Валентин Дормидонтович отметил про себя, что на незнакомке нет обручального кольца. Тут же объявился внутренний голос и стал шептать, что могла спрятать его или потерять. Да, к чёрту все эти условности, когда вон, сколько разнообразия в двух шагах от него, а он обалденный такой никак не может рта отрыть. То, что она молчит, Пересказкин принял как признак хорошего воспитания и только потом подумал, что она может быть вообще глухонемая. Да ему всё это было сейчас до лампочки, поскольку вдруг пришла мысль о том, что ООН себя полностью исчерпала, ибо ручкается с фашизмом и не краснеет. И какого ляда она затесалась в первые ряды его размышлений? Тут можно сказать осталось выдохнуть и упасть в небо и потом пусть весь мир… Стоп… А если у неё справка? Ага, а Валентин Дормидонтович весь такой на старте. Нет, определённо надо полистать её медицинскую карточку. Нам вирусы не нужны. У нас своих завались… А может у неё миссия такая, после которой всем нам будет полный кирдык? Вот-вот, сидят эти посланцы Вселенной на диванах у одиноких мужчин и улыбаются, а потом по сигналу с космоса порубают всех на консервы и на своих звездолётах уберутся к себе на плантации.
Пересказкин почувствовал, как защипало у него в носу. Лицо вытянулось, и он чихнул, зажмурившись. Когда открыл глаза, никого в комнате не было: ни женщины, ни Мадрида. Валентин Дормидонтович огляделся по сторонам. Никого… Тут в комнату вошёл вразвалочку Мадрид. Пересказкин спросил его: «Ты видел?..» Кот посмотрел на него без всякого интереса. Ему все видения и искания хозяина были до лампочки.

На следующий день Валентин Дормидонтович сделал генеральную уборку. В этом вопросе он был неумолим и ничего не желал менять в распорядке дня и вообще он любил наводить порядок на своей территории.
Когда всё закончил, вышел на балкон. Зима прочно заняла городские рубежи, выбелив газоны и улицы. Были слышны детски голоса. Ещё дворник скрёб где-то у подъезда деревянной лопатой снег, да доносились звуки автомобильных колёс. Вернулся в комнату и подумал о вчерашнем видении. Мадрид, наблюдавший за ним с дивана, вздохнул про себя, мол, и чего так мучиться, когда всё и так неплохо: чисто, сытно, тепло.
В самый раз задать вопрос: «И где тут падение в небо?» А вот не будем торопиться, а тем более, когда Новый год на подходе. Тут главное не мельтешить.

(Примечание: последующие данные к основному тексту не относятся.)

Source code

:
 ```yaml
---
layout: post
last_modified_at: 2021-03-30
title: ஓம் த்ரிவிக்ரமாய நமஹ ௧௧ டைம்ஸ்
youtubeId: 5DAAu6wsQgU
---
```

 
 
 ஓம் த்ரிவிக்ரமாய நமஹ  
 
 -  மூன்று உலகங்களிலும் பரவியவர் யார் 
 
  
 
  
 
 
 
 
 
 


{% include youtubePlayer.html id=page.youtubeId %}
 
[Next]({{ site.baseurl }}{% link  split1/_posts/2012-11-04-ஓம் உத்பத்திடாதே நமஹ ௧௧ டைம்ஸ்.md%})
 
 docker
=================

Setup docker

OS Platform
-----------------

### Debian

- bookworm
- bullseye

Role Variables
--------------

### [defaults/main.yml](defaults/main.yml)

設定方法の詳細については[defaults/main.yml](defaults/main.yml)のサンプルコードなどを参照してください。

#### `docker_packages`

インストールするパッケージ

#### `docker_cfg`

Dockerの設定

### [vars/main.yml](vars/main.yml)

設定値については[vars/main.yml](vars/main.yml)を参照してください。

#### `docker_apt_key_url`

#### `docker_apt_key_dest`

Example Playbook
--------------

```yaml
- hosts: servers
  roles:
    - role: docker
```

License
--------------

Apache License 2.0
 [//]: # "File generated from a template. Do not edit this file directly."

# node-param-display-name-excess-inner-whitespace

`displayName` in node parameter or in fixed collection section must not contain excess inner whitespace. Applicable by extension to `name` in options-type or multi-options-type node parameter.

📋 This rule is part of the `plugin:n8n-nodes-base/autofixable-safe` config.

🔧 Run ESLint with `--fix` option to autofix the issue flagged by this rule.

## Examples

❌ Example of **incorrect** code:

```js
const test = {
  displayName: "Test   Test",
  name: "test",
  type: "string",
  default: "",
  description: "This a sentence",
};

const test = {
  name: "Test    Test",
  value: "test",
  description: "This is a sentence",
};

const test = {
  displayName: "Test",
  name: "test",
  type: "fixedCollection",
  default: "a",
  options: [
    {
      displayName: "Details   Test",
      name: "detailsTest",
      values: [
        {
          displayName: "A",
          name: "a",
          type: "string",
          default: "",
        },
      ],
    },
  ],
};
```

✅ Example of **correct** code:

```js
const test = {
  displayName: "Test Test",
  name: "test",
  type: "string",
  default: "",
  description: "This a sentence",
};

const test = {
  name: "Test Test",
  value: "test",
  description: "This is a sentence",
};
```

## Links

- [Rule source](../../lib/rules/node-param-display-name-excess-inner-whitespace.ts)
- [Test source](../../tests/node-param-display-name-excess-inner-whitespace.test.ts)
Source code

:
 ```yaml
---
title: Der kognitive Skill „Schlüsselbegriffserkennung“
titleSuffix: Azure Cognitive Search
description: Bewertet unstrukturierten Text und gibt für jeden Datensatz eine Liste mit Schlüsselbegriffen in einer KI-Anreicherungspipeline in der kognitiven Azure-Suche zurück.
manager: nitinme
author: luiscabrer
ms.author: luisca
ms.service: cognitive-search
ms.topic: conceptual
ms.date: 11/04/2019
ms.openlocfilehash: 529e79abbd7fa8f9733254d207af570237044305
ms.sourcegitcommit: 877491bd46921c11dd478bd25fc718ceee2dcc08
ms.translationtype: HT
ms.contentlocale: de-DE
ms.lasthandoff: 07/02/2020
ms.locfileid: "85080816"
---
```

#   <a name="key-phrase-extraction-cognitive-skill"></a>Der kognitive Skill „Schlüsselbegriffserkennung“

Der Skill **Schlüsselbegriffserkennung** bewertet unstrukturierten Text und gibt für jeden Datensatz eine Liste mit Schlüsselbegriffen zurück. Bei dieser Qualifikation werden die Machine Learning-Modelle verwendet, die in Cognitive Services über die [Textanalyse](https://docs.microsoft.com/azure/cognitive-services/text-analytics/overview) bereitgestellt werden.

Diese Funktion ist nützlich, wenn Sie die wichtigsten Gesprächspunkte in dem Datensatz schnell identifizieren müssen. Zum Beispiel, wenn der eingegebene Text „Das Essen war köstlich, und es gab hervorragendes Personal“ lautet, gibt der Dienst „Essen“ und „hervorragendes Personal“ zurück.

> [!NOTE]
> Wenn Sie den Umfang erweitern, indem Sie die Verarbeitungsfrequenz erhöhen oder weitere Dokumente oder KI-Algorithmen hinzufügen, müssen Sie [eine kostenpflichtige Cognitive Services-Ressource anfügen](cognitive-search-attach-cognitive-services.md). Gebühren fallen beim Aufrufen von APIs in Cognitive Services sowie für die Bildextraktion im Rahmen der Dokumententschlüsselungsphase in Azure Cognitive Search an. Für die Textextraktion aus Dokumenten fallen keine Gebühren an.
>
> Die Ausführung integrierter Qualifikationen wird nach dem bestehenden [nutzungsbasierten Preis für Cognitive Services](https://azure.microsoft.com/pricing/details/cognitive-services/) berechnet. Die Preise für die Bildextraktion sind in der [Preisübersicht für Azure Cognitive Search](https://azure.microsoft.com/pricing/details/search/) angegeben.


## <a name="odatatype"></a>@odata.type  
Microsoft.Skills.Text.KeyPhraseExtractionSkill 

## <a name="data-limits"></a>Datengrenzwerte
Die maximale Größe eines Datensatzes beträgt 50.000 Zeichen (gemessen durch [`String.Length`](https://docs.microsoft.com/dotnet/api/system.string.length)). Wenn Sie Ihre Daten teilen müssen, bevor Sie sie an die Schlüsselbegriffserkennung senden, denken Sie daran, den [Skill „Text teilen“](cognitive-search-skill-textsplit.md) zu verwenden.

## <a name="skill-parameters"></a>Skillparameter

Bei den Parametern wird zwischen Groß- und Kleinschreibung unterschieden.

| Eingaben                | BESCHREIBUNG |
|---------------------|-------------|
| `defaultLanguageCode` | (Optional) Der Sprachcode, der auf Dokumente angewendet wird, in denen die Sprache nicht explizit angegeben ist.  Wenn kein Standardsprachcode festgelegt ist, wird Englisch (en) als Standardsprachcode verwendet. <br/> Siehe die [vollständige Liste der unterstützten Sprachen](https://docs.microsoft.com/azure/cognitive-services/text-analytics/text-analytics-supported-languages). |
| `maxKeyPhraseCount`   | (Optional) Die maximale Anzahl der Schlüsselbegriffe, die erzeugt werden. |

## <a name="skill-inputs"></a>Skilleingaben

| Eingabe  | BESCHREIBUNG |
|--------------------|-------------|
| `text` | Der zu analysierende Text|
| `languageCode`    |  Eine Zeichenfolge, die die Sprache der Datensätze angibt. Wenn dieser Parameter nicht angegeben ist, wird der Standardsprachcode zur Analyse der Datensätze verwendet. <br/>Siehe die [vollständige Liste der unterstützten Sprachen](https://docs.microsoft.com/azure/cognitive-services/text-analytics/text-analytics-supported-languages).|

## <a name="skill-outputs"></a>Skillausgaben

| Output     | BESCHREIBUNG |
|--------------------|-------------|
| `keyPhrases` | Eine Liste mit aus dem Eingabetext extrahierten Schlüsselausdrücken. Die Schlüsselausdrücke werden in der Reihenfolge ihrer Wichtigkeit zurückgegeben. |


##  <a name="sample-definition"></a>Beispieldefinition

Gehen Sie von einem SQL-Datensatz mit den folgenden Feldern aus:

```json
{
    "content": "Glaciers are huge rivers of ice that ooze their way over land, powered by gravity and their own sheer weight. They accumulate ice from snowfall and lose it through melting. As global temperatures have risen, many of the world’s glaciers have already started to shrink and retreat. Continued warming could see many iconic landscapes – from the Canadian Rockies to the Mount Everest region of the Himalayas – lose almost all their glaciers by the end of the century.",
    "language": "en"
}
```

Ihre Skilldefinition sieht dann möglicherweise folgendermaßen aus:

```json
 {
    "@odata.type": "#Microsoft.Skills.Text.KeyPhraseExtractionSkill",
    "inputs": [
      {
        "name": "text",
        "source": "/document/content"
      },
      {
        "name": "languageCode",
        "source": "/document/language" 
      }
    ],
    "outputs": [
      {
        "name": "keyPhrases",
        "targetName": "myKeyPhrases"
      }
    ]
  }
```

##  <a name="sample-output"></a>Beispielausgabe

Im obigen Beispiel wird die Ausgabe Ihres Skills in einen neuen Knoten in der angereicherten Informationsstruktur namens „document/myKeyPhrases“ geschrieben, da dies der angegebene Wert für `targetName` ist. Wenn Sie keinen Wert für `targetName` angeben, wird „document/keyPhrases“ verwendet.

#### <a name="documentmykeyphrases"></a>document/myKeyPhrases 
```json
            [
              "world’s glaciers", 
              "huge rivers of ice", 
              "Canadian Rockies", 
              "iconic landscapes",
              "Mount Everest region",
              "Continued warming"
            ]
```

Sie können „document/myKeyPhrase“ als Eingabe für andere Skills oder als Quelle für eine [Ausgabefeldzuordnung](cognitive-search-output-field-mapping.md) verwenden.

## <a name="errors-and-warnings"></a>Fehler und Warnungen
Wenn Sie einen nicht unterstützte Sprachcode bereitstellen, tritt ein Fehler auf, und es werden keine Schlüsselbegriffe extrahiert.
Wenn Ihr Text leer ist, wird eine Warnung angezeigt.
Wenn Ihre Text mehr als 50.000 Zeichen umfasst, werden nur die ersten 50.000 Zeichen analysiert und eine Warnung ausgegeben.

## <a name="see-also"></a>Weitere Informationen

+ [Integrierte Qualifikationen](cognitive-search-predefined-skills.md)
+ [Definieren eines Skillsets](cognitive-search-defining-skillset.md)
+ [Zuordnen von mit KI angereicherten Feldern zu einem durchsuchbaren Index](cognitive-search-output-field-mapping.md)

Итак, подведём черту под всей этой бредятиной. Почему так пессимистично? Не буду лукавить и признаюсь, что это своеобразная дань реалиям, которые не мыслимы без определённой сопливости. Собственно, Валентин Дормидонтович, стоило ему отправиться по магазинам, окунувшись в предновогоднюю суету, всё это почувствовал на своей шкуре без всякой скидки на возраст. Временами на него что-то находило из области общечеловеческих ценностей, и он ко всему этому относился с пониманием и тогда начинал идти с остальными почти в ногу. Конечно, те, что когда-то стояли у дверей его биографии, сегодня были другими. Какими именно? Ну, скажем так: разъевшимися особями. Вот-вот, подобные габариты их устраивали, а может просто устали на себя смотреть критически в зеркало.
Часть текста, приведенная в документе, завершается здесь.